İlk tatsız DC10 vakası 1972 yılı ortalarında anavatanı Amerika'da meydana gelmişti. Detroit - Newyork seferi yapan American Airlines uçağı, Ontario eyaletinin Windsor şehri semalarında belirlenmeyen bir sebeple uçuş sırasında kargo kapısını kaybetti. Uçağın az yolcu ve kargoyla yüklü olması sayesinde pilotlar can kaybı yaşanmadan uçağı indirmeyi başardılar. Yapılan incelemeden sonra diğer tüm jetlere göre farklı tasarlanan (dışarıya açılmak suretiyle açılan) kargo kapılarında sorunlar olduğu ortaya çıktı. Satılan tüm DC10 modelleri için önce servis bülteni yayınlandı ve kargo kapılarının komplike kilit sistemlerinin zorlanarak kapatılmaması gerektiğini gösteren etiketler hazırlandı. Üretim aşamasındaki ve henüz sahiplerine ulaşmış uçaklarda sorun giderici faaliyetler uygulandı ve kargo kilitleri modifikasyondan geçirildi.
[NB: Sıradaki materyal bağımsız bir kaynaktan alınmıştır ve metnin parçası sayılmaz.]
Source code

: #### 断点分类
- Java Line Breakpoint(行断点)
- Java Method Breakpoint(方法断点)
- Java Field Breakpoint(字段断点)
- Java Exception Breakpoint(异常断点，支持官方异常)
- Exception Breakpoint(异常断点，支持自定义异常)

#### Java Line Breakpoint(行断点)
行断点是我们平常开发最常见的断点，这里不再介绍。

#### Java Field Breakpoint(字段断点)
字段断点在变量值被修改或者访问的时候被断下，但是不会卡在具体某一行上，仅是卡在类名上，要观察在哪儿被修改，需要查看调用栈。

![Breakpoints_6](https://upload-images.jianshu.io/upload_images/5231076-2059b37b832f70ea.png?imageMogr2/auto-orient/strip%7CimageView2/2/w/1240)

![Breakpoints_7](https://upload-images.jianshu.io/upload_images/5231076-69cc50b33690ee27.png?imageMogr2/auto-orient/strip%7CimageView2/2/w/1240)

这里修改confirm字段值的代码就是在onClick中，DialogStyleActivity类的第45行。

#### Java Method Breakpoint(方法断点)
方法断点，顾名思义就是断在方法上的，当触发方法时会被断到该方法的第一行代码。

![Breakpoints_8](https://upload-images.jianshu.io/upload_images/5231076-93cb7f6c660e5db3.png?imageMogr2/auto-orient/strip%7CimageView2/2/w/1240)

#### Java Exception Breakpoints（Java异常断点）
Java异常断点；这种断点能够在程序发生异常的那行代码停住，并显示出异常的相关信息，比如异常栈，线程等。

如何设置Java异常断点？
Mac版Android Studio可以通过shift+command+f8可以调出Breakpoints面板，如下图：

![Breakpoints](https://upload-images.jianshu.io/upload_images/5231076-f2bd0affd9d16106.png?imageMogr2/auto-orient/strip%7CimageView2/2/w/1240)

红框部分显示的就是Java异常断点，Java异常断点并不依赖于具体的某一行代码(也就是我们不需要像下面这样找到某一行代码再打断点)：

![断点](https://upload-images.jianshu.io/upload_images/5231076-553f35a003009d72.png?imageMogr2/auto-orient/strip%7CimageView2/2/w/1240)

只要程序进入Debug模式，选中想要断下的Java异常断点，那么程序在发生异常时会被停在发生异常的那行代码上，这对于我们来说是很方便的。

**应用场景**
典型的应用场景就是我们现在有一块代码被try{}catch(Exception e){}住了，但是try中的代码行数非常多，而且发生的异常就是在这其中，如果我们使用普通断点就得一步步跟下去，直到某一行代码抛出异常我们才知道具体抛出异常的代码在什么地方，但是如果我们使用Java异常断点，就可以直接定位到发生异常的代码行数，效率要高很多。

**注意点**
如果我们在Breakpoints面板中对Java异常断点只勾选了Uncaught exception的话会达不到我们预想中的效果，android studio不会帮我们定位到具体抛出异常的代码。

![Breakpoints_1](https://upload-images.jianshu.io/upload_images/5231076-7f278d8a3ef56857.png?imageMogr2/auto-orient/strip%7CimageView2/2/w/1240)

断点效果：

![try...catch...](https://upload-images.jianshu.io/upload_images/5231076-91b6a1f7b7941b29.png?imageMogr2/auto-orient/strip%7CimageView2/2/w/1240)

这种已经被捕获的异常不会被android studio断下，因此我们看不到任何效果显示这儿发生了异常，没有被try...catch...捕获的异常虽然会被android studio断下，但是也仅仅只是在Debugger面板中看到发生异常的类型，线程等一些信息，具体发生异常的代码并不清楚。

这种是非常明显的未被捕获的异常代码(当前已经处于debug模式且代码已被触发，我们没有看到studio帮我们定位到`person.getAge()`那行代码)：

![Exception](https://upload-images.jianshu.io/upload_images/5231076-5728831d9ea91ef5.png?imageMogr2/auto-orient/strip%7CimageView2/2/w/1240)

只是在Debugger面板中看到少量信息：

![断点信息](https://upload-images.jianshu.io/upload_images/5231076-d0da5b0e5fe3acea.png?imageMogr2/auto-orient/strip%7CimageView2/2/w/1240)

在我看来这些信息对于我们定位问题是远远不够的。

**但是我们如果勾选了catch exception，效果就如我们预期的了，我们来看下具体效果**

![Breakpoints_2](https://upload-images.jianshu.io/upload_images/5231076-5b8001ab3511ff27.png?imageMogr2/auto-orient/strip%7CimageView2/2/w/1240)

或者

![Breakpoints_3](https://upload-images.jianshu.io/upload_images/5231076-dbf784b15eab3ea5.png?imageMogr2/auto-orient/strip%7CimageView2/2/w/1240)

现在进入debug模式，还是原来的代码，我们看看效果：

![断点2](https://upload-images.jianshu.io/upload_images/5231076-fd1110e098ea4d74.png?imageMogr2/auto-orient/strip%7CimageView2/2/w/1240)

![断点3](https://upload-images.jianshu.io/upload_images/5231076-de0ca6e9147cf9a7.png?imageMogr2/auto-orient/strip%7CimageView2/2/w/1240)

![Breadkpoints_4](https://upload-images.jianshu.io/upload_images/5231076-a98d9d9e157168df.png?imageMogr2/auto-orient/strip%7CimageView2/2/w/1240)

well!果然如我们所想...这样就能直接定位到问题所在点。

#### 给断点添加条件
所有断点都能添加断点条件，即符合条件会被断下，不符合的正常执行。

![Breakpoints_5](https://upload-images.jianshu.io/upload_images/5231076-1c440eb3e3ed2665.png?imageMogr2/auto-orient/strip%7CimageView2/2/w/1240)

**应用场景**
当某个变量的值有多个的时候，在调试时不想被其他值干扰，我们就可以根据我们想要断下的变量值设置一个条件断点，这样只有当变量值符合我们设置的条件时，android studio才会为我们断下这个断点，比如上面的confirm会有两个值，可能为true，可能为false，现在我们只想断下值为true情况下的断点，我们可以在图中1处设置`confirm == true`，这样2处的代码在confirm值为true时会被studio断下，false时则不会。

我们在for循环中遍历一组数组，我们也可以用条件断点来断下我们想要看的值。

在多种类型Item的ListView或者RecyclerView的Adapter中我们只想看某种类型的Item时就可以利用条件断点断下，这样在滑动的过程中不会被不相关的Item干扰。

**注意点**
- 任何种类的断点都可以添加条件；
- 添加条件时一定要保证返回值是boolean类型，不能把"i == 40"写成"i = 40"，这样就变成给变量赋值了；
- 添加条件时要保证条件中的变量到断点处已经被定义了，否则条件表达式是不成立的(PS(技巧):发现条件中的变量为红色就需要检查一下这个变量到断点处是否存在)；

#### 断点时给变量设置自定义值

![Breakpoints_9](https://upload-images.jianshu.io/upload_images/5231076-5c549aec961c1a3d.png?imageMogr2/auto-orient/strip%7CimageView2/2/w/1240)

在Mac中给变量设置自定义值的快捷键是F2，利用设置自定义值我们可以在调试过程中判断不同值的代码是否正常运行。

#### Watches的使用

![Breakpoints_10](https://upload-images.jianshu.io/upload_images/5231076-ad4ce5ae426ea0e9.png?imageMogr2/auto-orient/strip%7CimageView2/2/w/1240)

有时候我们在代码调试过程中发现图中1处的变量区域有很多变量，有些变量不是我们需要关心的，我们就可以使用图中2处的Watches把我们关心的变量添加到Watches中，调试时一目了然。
Türk Hava Yollarına satılan 3 uçaktan biri olan 29.üretim numaralı TC-JAV tescilli Ankara uçağı, henüz Long Beach'teki fabrikanın sevkiyat alanında bekletiliyordu. Ne yazık ki üzerine diğer kullanımda olup toplatılan uçaklar gibi herhangi bir modifikasyon yapılmamıştı. Yalnızca kargo kapak kilitlerinin kullanım sırasında zarar görmemesi için türkçe ve ingilizce olmak üzere etiketler yerleştirilmişti.

10 Aralık 1972'de yurda getirilip envantere alınan Ankara, 1974 yılının 3 Mart tarihine kadar sorunsuz uçmuştu. O pazar, sırasıyla Ankara-İstanbul-Paris ve Londra seferlerini yapacaktı. Türkiye'den Paris'e kadar 167 yolcuyla sorunsuz bir seyahat yapan uçak, Paris'te bir gece önceki Rugby maçı sonrasında İngiltere hattı için yaşanan yolcu izdihamına denk gelmişti. British Airways greve gitmişti ve İngilizler ülkelerine dönecek uçak bulamıyorlardı. O sırada Londra ayağını tamamlayacak tek bir uçak olarak Türk Hava Yolları'nın DC10'u mevcuttu. Toplamda 335 yolcu kapasitesi bulunan uçakta, Londra uçuşu için uçakta kalan 117 Türk yolcu dışındaki tüm koltuklar satıldı. 11 uçuş görevlisi ve 335 yolcu, bagajlarıyla birlikte yarım saatte uçağı doldurdu. Öğlen 12:32'de havalanan DC10, 8 dakika sonra 23.000 feet yüksekliğe ulaştı ve tıpkı Windsor olayında olduğu gibi kargo kapısını basınç farkından dolayı kaybetti. Uçak tepeleme dolu olduğundan dolayı ve kargo kapısının patlaması nedeniyle tüm kontrol kablolarının ve hidroliklerinin zarar görmesi kaçınılmazdı. Kargo kapısının kopmasından 72 saniye sonra uçak Paris'in kuzeybatısında bulunan Ermenonville Ormanı'na düştü. Olayda toplam 346 kişi hayatını kaybetti. Kaza o döneme kadar dünya havacılığında rastlanan en ölümcül felaket olarak tarihe geçti.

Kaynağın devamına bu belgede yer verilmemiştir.